Excerpts from a dataset
::::::::::

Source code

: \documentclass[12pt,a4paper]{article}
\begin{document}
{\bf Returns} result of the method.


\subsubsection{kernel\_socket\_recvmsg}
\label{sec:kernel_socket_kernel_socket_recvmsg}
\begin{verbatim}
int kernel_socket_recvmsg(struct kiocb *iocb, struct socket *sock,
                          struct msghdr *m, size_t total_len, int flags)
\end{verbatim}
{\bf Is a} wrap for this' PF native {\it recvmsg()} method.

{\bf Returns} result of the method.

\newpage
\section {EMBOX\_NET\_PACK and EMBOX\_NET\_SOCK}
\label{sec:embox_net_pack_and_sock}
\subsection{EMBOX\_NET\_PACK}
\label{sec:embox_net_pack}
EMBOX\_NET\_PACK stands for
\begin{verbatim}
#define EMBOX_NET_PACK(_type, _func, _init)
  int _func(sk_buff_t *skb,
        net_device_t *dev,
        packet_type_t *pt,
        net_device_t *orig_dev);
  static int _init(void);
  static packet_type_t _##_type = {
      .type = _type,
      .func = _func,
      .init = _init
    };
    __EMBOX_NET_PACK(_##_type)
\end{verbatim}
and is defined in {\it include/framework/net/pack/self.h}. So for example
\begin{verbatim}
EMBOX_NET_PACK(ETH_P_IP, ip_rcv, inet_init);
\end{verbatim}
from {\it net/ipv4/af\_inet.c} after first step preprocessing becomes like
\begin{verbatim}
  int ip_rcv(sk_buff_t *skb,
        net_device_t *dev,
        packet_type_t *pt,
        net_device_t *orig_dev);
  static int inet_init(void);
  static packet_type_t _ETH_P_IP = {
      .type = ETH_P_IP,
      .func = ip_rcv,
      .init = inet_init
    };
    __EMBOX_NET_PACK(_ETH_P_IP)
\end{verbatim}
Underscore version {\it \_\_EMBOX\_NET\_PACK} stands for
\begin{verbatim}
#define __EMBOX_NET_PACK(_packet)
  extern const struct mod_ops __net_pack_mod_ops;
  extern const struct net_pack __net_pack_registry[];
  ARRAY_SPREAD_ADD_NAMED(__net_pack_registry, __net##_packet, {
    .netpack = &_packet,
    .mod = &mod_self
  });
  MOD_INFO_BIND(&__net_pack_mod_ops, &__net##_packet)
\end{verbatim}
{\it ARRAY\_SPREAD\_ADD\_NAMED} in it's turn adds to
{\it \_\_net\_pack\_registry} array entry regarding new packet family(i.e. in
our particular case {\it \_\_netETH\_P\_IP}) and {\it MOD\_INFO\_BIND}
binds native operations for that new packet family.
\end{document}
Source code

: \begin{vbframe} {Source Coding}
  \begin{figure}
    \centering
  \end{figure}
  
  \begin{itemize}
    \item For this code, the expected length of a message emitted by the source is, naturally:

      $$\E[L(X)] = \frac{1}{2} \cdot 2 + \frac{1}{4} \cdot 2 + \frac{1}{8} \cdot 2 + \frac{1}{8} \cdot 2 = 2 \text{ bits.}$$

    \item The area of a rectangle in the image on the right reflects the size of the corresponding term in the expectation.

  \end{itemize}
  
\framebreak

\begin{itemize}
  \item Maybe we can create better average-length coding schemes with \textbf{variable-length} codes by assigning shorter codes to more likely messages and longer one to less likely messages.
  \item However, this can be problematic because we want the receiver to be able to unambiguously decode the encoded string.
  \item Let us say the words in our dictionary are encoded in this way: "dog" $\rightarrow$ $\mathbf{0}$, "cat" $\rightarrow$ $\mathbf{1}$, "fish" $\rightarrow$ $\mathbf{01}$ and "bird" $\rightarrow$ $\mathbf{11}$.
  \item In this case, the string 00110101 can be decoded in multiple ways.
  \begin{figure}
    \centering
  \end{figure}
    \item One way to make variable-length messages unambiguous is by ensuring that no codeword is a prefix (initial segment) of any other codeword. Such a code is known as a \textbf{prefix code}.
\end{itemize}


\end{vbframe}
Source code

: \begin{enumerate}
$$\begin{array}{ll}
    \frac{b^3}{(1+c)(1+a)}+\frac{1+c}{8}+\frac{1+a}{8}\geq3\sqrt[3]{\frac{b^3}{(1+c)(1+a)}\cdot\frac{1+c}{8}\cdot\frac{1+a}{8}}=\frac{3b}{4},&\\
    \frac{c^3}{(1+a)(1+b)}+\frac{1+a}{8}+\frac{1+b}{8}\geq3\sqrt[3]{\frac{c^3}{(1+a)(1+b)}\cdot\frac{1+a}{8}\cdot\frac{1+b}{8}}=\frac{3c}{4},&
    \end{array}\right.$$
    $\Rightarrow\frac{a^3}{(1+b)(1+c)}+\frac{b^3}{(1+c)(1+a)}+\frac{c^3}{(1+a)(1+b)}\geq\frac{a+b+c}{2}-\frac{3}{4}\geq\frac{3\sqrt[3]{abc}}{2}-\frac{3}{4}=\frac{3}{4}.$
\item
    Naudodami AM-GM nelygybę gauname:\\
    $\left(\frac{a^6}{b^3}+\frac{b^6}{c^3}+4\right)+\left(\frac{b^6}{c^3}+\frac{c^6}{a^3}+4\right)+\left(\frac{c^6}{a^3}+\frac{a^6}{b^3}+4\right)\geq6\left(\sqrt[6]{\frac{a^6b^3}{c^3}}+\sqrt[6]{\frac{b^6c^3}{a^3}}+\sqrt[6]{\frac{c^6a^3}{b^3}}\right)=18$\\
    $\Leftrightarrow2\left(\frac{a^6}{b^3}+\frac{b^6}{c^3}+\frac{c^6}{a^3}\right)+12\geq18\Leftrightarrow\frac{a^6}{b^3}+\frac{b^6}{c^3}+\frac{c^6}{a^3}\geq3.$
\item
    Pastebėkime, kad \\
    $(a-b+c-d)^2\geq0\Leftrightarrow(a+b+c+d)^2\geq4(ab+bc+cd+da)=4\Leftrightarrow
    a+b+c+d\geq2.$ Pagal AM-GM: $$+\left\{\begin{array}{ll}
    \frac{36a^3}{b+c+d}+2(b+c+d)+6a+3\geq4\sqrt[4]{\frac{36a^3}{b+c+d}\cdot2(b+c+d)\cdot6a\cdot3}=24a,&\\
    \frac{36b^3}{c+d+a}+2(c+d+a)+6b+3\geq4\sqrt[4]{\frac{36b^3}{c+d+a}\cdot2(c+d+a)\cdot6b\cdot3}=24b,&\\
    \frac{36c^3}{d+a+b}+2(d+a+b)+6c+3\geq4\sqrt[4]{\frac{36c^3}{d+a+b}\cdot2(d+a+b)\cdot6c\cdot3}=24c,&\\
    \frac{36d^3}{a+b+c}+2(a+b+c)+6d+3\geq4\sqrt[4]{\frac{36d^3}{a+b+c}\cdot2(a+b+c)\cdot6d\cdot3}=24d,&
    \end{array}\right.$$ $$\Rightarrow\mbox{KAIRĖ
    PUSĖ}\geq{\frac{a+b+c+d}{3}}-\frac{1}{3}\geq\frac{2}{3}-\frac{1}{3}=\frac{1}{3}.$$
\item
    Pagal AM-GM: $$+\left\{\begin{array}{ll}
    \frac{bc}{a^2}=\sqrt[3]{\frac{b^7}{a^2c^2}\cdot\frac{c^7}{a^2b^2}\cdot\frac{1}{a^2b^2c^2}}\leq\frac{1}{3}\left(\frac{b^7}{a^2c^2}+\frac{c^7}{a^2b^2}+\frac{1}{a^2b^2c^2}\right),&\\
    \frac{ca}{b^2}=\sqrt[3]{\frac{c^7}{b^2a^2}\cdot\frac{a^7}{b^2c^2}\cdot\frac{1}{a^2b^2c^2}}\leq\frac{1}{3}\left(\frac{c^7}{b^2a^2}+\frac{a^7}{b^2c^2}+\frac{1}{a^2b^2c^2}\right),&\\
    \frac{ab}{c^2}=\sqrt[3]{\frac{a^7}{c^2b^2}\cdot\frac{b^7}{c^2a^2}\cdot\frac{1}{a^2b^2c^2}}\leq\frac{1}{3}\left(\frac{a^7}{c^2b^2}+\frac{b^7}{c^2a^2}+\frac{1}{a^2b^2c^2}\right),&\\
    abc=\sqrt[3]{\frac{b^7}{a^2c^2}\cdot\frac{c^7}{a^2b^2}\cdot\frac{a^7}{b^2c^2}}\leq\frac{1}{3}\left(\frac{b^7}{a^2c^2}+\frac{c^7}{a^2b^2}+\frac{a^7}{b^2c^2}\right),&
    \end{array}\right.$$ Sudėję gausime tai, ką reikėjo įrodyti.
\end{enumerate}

::::::::::

**AIM OF THE EXERCISE:** Repeat only the lines above, from the first line of the entries through the line that contains "static int inet_init(void);", including both ends.

**EXERCISE ANSWER:**
Source code

: \documentclass[12pt,a4paper]{article}
\begin{document}
{\bf Returns} result of the method.


\subsubsection{kernel\_socket\_recvmsg}
\label{sec:kernel_socket_kernel_socket_recvmsg}
\begin{verbatim}
int kernel_socket_recvmsg(struct kiocb *iocb, struct socket *sock,
                          struct msghdr *m, size_t total_len, int flags)
\end{verbatim}
{\bf Is a} wrap for this' PF native {\it recvmsg()} method.

{\bf Returns} result of the method.

\newpage
\section {EMBOX\_NET\_PACK and EMBOX\_NET\_SOCK}
\label{sec:embox_net_pack_and_sock}
\subsection{EMBOX\_NET\_PACK}
\label{sec:embox_net_pack}
EMBOX\_NET\_PACK stands for
\begin{verbatim}
#define EMBOX_NET_PACK(_type, _func, _init)
  int _func(sk_buff_t *skb,
        net_device_t *dev,
        packet_type_t *pt,
        net_device_t *orig_dev);
  static int _init(void);
  static packet_type_t _##_type = {
      .type = _type,
      .func = _func,
      .init = _init
    };
    __EMBOX_NET_PACK(_##_type)
\end{verbatim}
and is defined in {\it include/framework/net/pack/self.h}. So for example
\begin{verbatim}
EMBOX_NET_PACK(ETH_P_IP, ip_rcv, inet_init);
\end{verbatim}
from {\it net/ipv4/af\_inet.c} after first step preprocessing becomes like
\begin{verbatim}
  int ip_rcv(sk_buff_t *skb,
        net_device_t *dev,
        packet_type_t *pt,
        net_device_t *orig_dev);
  static int inet_init(void);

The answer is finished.